November 23rd, 2010, 13:38

dear gurus for drives having large bad sectors is it OK to using N1 command or simply reset smart using seDiv? Can you guide me for any dangers of this and other commands like clearing G list?
Cheers

Re: Dangers of using N1 command on seagate

November 23rd, 2010, 14:29

One danger of N1 is that if you do it at the wrong time you will completely destroy all of the data and essentially erase the firmware

Re: Dangers of using N1 command on seagate

November 23rd, 2010, 15:21

It is certainly important to insure that the heads of the drive are in good enough working condition to be deemed "safe".

If you attempt commands that write to the firmware with a set of bad heads you can end up "up the creek"

Re: Dangers of using N1 command on seagate

November 23rd, 2010, 17:05

in 7200.12 some times after >N1 hdd don't detect

Re: Dangers of using N1 command on seagate

November 23rd, 2010, 17:20

Russwinters wrote:It is certainly important to insure that the heads of the drive are in good enough working condition to be deemed "safe".

If you attempt commands that write to the firmware with a set of bad heads you can end up "up the creek"

How likely is it that the write element of a bad head is faulty?
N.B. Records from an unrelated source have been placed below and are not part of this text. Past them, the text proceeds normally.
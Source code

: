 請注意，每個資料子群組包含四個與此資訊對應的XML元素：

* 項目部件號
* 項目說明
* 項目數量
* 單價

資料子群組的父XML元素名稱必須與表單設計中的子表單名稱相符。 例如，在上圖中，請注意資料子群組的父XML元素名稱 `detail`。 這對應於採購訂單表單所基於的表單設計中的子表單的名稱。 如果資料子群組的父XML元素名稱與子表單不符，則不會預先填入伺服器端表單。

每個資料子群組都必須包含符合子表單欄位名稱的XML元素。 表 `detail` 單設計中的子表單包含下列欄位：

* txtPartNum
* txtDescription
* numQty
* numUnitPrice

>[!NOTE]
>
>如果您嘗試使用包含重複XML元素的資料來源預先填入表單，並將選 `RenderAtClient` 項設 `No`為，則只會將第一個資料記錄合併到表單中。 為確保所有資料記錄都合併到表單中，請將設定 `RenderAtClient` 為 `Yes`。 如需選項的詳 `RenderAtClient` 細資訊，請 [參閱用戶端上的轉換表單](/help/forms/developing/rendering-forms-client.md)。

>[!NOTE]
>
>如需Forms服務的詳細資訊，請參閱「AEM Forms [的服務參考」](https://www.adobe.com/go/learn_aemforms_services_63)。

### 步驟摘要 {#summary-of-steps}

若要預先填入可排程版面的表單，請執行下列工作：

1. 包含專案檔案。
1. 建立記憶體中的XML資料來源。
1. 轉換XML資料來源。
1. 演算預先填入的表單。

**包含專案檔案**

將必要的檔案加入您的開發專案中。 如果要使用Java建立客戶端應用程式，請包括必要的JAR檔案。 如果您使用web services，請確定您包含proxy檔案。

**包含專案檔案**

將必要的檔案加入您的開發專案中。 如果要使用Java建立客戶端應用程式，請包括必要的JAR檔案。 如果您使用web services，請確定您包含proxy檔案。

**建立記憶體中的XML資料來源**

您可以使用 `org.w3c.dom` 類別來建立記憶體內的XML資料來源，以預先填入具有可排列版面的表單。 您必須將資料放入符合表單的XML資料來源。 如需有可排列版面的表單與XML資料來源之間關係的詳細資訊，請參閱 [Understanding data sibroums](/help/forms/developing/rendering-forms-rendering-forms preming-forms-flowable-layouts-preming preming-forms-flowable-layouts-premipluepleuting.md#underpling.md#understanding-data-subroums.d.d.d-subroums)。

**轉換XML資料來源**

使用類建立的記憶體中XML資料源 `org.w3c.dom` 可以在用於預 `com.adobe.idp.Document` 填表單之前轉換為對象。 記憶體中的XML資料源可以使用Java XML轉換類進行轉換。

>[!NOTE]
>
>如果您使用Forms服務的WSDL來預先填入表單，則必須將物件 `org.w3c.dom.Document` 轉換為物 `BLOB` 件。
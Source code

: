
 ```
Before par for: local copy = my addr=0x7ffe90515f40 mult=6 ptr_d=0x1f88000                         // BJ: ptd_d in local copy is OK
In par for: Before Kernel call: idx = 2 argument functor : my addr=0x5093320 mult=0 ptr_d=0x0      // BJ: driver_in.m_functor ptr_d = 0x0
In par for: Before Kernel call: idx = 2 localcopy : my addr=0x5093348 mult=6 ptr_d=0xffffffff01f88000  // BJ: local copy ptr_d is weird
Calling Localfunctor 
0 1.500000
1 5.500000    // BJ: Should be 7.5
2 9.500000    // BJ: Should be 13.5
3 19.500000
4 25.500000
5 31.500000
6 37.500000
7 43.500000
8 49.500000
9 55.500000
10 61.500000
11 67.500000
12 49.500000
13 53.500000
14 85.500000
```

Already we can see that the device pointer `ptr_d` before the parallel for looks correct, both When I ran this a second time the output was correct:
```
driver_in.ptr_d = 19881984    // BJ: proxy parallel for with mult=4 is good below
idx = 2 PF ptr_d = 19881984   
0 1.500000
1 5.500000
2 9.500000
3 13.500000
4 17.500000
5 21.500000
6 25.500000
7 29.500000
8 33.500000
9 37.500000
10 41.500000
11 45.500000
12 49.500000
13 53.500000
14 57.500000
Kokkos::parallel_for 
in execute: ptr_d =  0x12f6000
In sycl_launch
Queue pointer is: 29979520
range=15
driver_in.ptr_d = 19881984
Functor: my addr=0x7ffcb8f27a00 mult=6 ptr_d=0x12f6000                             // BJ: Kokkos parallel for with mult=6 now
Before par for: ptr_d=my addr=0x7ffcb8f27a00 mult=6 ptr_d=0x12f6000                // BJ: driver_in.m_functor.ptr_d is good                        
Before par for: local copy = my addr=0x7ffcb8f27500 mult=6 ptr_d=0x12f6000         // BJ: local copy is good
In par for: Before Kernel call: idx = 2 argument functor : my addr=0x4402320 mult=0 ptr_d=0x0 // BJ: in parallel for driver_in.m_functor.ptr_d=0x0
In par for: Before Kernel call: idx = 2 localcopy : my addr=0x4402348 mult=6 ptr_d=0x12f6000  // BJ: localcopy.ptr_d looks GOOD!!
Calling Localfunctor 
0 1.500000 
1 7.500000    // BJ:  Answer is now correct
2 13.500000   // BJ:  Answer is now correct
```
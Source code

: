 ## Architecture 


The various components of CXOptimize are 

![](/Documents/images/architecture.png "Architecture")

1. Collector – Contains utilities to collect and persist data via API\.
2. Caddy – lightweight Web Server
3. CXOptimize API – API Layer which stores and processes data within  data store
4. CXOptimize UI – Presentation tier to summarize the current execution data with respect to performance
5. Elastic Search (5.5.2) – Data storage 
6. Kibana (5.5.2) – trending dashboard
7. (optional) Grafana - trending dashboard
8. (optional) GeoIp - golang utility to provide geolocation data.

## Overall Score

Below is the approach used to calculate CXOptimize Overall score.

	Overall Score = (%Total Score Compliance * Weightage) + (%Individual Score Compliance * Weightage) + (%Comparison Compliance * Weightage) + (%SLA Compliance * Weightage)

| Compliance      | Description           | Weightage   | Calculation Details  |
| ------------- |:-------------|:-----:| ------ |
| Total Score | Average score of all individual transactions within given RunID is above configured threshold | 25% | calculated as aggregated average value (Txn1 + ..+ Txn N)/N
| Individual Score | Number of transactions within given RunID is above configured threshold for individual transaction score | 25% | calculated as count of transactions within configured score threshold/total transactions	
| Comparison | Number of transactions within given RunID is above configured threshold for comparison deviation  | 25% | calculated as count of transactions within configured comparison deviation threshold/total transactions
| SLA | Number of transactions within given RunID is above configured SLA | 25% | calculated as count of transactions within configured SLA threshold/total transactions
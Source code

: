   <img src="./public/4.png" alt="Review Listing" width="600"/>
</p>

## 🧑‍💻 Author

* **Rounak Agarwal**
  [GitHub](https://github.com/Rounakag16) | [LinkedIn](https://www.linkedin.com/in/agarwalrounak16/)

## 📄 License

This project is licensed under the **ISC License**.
Aren't the vast majority of Seagate / Maxtor head faults due to the read element?

Re: Dangers of using N1 command on seagate

November 23rd, 2010, 17:55

There are MANY circumstances where brutally clearing the G-list will take you in deep shit especially if there was data on the drive. Same for SMART reset if the rest (EVERYTHING) has not properly diagnosed BEFORE.

I see everyday drives where the so-called "internet fix" was applied and the problem was ALSO elsewhere (drive hanging was a consequence) , the result is a mess and is a lot more complicated to get data out of the drive (and it's gonna cost $$$$$ / €€€€€ ).

No wonder, the terminal service on newer drives is no longer available.

Re: Dangers of using N1 command on seagate

November 23rd, 2010, 18:02

fzabkar wrote:
Russwinters wrote:It is certainly important to insure that the heads of the drive are in good enough working condition to be deemed "safe".

If you attempt commands that write to the firmware with a set of bad heads you can end up "up the creek"

How likely is it that the write element of a bad head is faulty? Aren't the vast majority of Seagate / Maxtor head faults due to the read element?



Do you want to take that bet with a customer drive?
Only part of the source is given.